Work to be completed -> Copy the lines word for word. Begin at the line that contains "Sigue estos pasos" and end with the final line of the data.

=== Begin Enclosure ===

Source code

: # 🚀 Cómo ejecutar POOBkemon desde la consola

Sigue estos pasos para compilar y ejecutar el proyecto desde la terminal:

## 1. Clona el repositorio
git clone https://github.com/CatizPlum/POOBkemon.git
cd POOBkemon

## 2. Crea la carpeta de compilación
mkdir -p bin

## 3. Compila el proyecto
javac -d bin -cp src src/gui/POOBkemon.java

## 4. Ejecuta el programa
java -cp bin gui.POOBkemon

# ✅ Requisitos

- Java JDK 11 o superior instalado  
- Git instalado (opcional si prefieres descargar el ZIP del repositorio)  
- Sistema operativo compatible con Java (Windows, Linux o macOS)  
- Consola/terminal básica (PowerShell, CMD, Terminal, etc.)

=== End Enclosure ===

Exercise answer ->
Sigue estos pasos para compilar y ejecutar el proyecto desde la terminal:

## 1. Clona el repositorio
git clone https://github.com/CatizPlum/POOBkemon.git
cd POOBkemon

## 2. Crea la carpeta de compilación
mkdir -p bin

## 3. Compila el proyecto
javac -d bin -cp src src/gui/POOBkemon.java

## 4. Ejecuta el programa
java -cp bin gui.POOBkemon

# ✅ Requisitos

- Java JDK 11 o superior instalado  
- Git instalado (opcional si prefieres descargar el ZIP del repositorio)  
- Sistema operativo compatible con Java (Windows, Linux o macOS)  
- Consola/terminal básica (PowerShell, CMD, Terminal, etc.)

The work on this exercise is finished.